◆ ASSIGNED TASK:
Locate and copy each line in the data that contains the word "Change".

◆ DATA FOR REVIEW:
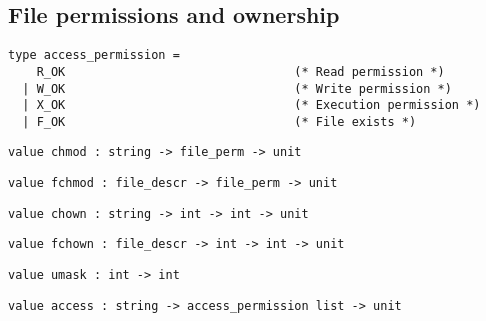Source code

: \subsection*{File permissions and ownership }\begin{verbatim}
type access_permission =
    R_OK                                (* Read permission *)
  | W_OK                                (* Write permission *)
  | X_OK                                (* Execution permission *)
  | F_OK                                (* File exists *)
\end{verbatim}
\begin{comment}
 Flags for the \verbaccess call. 
\end{comment}
\begin{verbatim}
value chmod : string -> file_perm -> unit
\end{verbatim}
%
\begin{comment}
 Change the permissions of the named file. 
\end{comment}
\begin{verbatim}
value fchmod : file_descr -> file_perm -> unit
\end{verbatim}
%
\begin{comment}
 Change the permissions of an opened file. 
\end{comment}
\begin{verbatim}
value chown : string -> int -> int -> unit
\end{verbatim}
%
\begin{comment}
 Change the owner uid and owner gid of the named file. 
\end{comment}
\begin{verbatim}
value fchown : file_descr -> int -> int -> unit
\end{verbatim}
%
\begin{comment}
 Change the owner uid and owner gid of an opened file. 
\end{comment}
\begin{verbatim}
value umask : int -> int
\end{verbatim}
%
\begin{comment}
 Set the process creation mask, and return the previous mask. 
\end{comment}
\begin{verbatim}
value access : string -> access_permission list -> unit
\end{verbatim}
%
\begin{comment}
 Check that the process has the given permissions over the named
           file. Raise \verbUnix_error otherwise. 
\end{comment}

◆ ANSWER SECTION:
 Change the permissions of the named file. 
 Change the permissions of an opened file. 
 Change the owner uid and owner gid of the named file. 
 Change the owner uid and owner gid of an opened file. 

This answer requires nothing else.